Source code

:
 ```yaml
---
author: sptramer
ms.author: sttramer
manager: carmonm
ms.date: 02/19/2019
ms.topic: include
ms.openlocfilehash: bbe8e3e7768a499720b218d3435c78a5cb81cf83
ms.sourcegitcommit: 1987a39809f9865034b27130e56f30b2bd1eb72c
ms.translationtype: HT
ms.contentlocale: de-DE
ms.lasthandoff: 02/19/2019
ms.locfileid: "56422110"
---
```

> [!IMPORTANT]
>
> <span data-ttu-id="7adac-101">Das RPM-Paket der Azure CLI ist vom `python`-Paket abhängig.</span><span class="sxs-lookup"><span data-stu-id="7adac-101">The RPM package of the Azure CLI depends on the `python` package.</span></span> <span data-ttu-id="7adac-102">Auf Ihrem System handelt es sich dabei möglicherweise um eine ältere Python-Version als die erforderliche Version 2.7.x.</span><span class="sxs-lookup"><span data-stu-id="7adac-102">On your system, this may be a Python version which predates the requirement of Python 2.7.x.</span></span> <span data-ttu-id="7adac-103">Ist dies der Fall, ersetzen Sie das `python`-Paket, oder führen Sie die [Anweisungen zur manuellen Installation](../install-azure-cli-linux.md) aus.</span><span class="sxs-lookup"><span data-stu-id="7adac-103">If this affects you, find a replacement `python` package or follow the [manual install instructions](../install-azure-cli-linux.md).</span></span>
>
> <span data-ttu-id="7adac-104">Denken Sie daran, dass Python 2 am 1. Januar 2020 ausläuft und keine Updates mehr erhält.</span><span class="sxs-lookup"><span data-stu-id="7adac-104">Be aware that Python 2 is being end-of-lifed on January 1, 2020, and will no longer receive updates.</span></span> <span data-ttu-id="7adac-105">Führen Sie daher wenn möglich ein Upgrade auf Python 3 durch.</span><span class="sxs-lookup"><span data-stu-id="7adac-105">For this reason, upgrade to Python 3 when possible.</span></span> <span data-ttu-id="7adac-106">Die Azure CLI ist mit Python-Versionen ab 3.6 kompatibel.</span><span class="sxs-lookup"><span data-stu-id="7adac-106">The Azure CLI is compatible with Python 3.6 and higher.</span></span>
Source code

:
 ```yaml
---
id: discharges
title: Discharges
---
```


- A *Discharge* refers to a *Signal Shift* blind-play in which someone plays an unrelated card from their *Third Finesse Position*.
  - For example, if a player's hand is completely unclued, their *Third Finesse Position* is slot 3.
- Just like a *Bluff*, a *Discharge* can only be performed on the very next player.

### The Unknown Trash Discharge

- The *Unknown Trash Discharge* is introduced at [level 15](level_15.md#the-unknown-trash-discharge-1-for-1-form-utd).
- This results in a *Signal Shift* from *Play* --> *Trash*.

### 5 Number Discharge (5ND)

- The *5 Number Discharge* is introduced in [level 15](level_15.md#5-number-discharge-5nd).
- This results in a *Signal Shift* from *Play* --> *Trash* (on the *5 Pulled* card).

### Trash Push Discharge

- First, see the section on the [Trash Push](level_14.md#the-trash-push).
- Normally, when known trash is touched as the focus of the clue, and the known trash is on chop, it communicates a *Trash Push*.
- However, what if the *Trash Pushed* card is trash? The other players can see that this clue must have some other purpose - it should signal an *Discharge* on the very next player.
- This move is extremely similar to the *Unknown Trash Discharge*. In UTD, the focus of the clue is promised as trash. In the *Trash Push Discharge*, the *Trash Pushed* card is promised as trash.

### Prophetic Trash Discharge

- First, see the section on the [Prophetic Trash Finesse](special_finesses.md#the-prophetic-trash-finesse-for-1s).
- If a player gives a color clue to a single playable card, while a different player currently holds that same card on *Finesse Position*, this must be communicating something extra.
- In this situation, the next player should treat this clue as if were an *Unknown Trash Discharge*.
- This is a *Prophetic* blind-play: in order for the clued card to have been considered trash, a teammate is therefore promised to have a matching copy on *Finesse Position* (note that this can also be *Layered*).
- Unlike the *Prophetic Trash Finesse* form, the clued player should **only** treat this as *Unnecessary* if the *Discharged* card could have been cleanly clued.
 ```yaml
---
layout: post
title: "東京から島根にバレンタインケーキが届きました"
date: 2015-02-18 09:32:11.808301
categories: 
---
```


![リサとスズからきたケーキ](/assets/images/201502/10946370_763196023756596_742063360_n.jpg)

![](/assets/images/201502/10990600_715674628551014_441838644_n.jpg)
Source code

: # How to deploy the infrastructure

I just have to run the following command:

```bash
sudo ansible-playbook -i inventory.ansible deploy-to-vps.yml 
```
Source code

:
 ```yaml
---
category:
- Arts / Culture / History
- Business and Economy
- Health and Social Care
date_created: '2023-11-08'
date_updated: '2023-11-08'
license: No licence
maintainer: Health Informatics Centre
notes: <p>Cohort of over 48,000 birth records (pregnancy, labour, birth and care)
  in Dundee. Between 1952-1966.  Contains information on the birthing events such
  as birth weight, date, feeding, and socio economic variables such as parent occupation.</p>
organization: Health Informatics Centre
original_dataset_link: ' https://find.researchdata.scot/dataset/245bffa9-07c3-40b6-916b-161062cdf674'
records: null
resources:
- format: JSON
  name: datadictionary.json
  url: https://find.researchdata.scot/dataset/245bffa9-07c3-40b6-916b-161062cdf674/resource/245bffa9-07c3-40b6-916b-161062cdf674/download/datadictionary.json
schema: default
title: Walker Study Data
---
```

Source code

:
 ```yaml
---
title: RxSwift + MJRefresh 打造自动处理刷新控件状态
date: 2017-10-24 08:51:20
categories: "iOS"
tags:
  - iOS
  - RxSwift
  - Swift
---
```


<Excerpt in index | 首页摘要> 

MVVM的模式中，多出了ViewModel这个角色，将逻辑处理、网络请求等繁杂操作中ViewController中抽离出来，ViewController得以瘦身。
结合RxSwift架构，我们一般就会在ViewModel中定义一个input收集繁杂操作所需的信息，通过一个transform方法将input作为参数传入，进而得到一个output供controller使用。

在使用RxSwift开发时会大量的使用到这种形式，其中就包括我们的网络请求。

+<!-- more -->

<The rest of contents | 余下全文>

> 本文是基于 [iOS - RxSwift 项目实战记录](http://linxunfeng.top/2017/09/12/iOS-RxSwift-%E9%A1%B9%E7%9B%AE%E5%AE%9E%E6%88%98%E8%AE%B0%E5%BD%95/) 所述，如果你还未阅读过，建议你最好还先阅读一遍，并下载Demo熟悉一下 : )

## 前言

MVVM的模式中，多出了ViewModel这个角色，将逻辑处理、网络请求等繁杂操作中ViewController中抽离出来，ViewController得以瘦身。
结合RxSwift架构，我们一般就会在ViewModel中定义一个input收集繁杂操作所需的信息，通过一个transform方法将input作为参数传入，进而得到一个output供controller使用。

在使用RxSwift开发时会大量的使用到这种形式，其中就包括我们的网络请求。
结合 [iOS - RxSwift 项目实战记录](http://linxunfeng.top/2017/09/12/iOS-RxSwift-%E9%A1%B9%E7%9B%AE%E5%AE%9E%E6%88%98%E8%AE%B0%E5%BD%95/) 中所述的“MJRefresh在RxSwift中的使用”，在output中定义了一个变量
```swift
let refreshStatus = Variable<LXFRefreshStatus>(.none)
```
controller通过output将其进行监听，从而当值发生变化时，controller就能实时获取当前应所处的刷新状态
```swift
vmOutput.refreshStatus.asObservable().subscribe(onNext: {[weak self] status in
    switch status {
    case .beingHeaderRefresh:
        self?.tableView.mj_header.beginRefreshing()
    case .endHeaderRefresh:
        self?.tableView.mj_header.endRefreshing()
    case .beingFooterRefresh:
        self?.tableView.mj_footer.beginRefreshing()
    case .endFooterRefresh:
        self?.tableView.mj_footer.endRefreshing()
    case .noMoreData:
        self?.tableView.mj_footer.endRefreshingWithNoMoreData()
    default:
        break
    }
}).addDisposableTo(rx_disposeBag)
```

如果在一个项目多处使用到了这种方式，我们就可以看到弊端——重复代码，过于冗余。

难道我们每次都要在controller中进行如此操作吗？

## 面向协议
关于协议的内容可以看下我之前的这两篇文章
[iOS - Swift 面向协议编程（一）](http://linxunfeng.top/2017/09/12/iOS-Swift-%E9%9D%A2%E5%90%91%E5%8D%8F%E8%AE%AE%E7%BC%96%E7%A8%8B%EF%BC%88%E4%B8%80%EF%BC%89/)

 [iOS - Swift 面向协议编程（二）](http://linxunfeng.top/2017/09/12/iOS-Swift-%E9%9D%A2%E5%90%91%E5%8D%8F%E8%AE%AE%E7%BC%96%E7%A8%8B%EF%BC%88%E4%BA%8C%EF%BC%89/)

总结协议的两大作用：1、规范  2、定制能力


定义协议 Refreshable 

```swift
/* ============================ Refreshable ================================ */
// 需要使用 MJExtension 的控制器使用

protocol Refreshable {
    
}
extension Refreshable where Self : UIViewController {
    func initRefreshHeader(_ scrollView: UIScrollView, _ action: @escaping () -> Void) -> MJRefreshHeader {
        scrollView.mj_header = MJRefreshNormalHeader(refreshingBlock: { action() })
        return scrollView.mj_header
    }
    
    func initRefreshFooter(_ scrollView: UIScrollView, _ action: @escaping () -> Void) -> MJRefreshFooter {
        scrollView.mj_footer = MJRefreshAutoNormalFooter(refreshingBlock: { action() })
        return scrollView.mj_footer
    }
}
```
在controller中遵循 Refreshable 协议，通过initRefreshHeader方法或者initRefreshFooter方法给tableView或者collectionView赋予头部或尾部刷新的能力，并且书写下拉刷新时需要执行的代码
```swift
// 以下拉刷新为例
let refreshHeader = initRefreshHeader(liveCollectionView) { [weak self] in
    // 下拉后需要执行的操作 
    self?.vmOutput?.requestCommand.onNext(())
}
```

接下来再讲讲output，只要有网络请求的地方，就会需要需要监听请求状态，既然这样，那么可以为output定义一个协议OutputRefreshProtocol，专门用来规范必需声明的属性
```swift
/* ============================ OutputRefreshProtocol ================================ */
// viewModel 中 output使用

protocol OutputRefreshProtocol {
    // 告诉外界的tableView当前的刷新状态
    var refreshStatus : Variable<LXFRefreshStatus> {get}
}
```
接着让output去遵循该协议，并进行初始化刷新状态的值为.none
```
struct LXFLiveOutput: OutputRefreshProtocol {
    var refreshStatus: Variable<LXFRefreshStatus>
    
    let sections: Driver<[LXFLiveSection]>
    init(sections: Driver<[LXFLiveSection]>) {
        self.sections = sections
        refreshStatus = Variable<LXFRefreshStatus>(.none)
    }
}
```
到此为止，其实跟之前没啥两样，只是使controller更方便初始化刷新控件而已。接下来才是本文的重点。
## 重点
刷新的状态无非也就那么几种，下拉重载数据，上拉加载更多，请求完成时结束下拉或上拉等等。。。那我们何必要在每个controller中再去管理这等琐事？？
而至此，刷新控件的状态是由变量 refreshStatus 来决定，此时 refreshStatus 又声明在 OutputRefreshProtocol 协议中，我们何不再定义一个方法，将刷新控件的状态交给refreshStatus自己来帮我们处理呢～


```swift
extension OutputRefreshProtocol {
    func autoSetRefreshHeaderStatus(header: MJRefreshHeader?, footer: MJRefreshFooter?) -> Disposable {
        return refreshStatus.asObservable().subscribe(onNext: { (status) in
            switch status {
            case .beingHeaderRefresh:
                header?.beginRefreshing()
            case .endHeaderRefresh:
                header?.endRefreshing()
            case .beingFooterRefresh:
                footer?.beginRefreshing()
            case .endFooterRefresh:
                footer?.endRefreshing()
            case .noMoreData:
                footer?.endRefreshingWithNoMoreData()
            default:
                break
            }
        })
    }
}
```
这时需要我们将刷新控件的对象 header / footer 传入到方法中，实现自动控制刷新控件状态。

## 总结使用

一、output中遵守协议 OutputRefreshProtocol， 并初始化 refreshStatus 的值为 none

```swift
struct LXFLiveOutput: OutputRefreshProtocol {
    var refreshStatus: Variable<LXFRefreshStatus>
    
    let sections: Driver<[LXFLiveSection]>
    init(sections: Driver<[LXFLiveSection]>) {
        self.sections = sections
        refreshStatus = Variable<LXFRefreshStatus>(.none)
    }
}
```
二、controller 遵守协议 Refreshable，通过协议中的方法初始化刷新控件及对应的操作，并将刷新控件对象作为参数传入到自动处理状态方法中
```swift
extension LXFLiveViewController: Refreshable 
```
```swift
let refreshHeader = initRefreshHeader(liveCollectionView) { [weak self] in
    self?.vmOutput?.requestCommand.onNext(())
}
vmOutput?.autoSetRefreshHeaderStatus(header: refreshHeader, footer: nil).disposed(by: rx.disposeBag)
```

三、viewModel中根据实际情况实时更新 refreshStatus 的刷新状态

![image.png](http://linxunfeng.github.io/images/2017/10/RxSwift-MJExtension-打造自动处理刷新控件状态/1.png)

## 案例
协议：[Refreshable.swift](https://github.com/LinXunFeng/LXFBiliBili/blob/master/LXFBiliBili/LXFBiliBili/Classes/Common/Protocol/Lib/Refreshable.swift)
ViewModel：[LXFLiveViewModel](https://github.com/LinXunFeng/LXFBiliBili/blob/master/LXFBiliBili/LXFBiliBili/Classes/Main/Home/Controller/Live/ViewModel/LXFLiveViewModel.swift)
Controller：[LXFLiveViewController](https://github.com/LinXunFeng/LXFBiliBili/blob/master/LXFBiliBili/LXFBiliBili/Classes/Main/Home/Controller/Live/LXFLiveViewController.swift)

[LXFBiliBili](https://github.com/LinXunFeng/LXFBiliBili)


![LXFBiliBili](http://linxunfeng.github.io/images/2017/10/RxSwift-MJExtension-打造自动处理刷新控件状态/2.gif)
════════════════
# What is required
Wherever a line in the entries above holds "Number", copy that line.

# Expected answer
### 5 Number Discharge (5ND)
- The *5 Number Discharge* is introduced in [level 15](level_15.md#5-number-discharge-5nd).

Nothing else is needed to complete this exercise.